Re: Quantum Time Travel

From: Jacques M. Mallah <jqm1584.domain.name.hidden>
Date: Mon, 28 Feb 2000 19:07:37 -0500 (EST)

On Mon, 28 Feb 2000 GSLevy.domain.name.hidden wrote:
> jqm1584.domain.name.hidden writes:
> > The objective description of a system is not an observer state
> > within that system. Your above definitions don't seem to have any bearing
> > on your claim, either.
>
> It would be a pity to give up now. We are so close. We are now touching the
> issue about the tree that falls in the forest and there is no one to see or
> hear it. Except that now the forest is the plenitude itself.

> The way I understand your concept of "objective reality" is a reality which
> does not necessarily contain any observer to be "real."

        An objective reality does not necessarily contain an observer,
and may contain one or more observers.

> Let's proceed by Reductio Ad Absurdum.

        If only I had a dime for every time *I've* said that to you guys!

> Let us define an "objective reality"
> as a SUBSET of the Plenitude as seen from a frame of reference which DOES NOT
> CONTAIN ANY OBSERVER.

        I'm a bit confused by that definition. I thought you previously
defined "frame of reference" to be an observation. Also, the previous
discussion was based on Everett's MWI of QM, but now you seem to be
invoking the AUH.
        I would define "objective reality" to be the set of all things
that exist, period. This may be the plenitude, but only if the AUH is
true. Of course one may consider a subset of reality, and not necessarily
the kind of subset that contains an observer.

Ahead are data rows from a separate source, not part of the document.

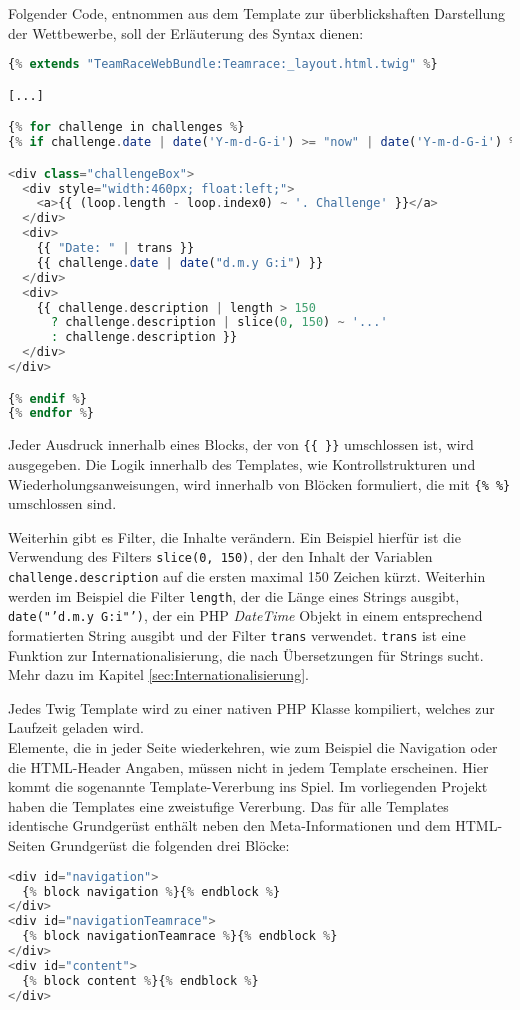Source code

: \documentclass[12pt]{report}
\begin{document}
Folgender Code, entnommen aus dem Template zur überblickshaften Darstellung der Wettbewerbe, soll der Erläuterung des Syntax dienen:
\begin{lstlisting}[language=PHP, caption=Auszug aus\\ src/TeamRace/WebBundle/Resources/views/Teamrace/challenges.html.twig, label=lst:challenges]
{% extends "TeamRaceWebBundle:Teamrace:_layout.html.twig" %}

[...]

{% for challenge in challenges %}
{% if challenge.date | date('Y-m-d-G-i') >= "now" | date('Y-m-d-G-i') %}

<div class="challengeBox">
  <div style="width:460px; float:left;">
    <a>{{ (loop.length - loop.index0) ~ '. Challenge' }}</a>
  </div>
  <div>
    {{ "Date: " | trans }}
    {{ challenge.date | date("d.m.y G:i") }}
  </div>
  <div>
    {{ challenge.description | length > 150 
      ? challenge.description | slice(0, 150) ~ '...' 
      : challenge.description }}
  </div>
</div>

{% endif %}
{% endfor %}

\end{lstlisting}


Jeder Ausdruck innerhalb eines Blocks, der von \texttt{\{\{ \}\}} umschlossen ist, wird ausgegeben. Die Logik innerhalb des Templates, wie Kontrollstrukturen und Wiederholungsanweisungen, wird innerhalb von Blöcken formuliert, die mit \texttt{\{\% \%\}} umschlossen sind.

Weiterhin gibt es Filter, die Inhalte verändern. Ein Beispiel hierfür ist die Verwendung des Filters \texttt{slice(0, 150)}, der den Inhalt der Variablen \texttt{challenge.description} auf die ersten maximal 150 Zeichen kürzt. Weiterhin werden im Beispiel die Filter \texttt{length}, der die Länge eines Strings ausgibt, \texttt{date("'d.m.y G:i"')}, der ein PHP \emph{DateTime} Objekt in einem entsprechend formatierten String ausgibt und der Filter \texttt{trans} verwendet. \texttt{trans} ist eine Funktion zur Internationalisierung, die nach Übersetzungen für Strings sucht. Mehr dazu im Kapitel \ref{sec:Internationalisierung}.

Jedes Twig Template wird zu einer nativen PHP Klasse kompiliert, welches zur Laufzeit geladen wird.\\

Elemente, die in jeder Seite wiederkehren, wie zum Beispiel die Navigation oder die HTML-Header Angaben, müssen nicht in jedem Template erscheinen. Hier kommt die sogenannte Template-Vererbung ins Spiel. Im vorliegenden Projekt haben die Templates eine zweistufige Vererbung. Das für alle Templates identische Grundgerüst enthält neben den Meta-Informationen und dem HTML-Seiten Grundgerüst die folgenden drei Blöcke:
\begin{lstlisting}[language=PHP, caption=Auszug aus app/Resources/views/TeamRace.html.twig]
<div id="navigation">
  {% block navigation %}{% endblock %}
</div>
<div id="navigationTeamrace">
  {% block navigationTeamrace %}{% endblock %}
</div>
<div id="content">
  {% block content %}{% endblock %}
</div>
\end{lstlisting}
\end{document}
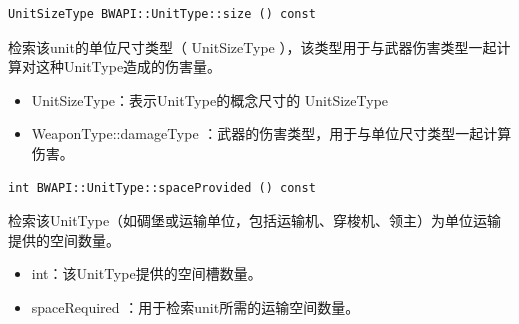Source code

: \begin{tcolorbox}[colback=white, colframe=black!60!white, title=size(), arc=0mm]
    \begin{verbatim}
UnitSizeType BWAPI::UnitType::size () const
    \end{verbatim}
    检索该unit的单位尺寸类型（  UnitSizeType  ），该类型用于与武器伤害类型一起计算对这种UnitType造成的伤害量。
    \begin{return}
        \begin{itemize}
            \item UnitSizeType：表示UnitType的概念尺寸的   UnitSizeType
        \end{itemize}
    \end{return}
    \begin{refer}
        \begin{itemize}
            \item  WeaponType::damageType  ：武器的伤害类型，用于与单位尺寸类型一起计算伤害。
        \end{itemize}
    \end{refer}
\end{tcolorbox}


\begin{tcolorbox}[colback=white, colframe=black!60!white, title=spaceProvided(), arc=0mm]
    \begin{verbatim}
int BWAPI::UnitType::spaceProvided () const
    \end{verbatim}
    检索该UnitType（如碉堡或运输单位，包括运输机、穿梭机、领主）为单位运输提供的空间数量。
    \begin{return}
        \begin{itemize}
            \item int：该UnitType提供的空间槽数量。
        \end{itemize}
    \end{return}
    \begin{refer}
        \begin{itemize}
            \item  spaceRequired  ：用于检索unit所需的运输空间数量。
        \end{itemize}
    \end{refer}
\end{tcolorbox}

> Remember the following very important key fact: the way I define "point of
> view" and "frame of reference" includes the MENTAL states of the observer.
> Therefore, if there was such an objective frame with no observer, such a

        You see, your definitions are contradictory. It's like defining
A = not A. Another reason you should stop trying to invent your own
language and start using plain English.

> frame would not include any mental states and therefore would be UNTHOUGHT
> and actually UNTHINKABLE SINCE NO OBSERVER COULD REACH IT! And if an observer
> did reach that frame, then the frame would cease to be objective since it
> would contain the observer.

> Thus any attempt to define such an "objective reality" is misguided and
> pointless. How could such a frame be defined when we cannot even think about
> it? What would be the value of such a point of view since there would be no
> one to see it or even to think about it? What would make this point of view
> special? Why should such an unobserved point of view be more real than an
> observed one?

        I should point out that a description of something is valuable for
obvious reasons, as certainly the correct description of reality would be.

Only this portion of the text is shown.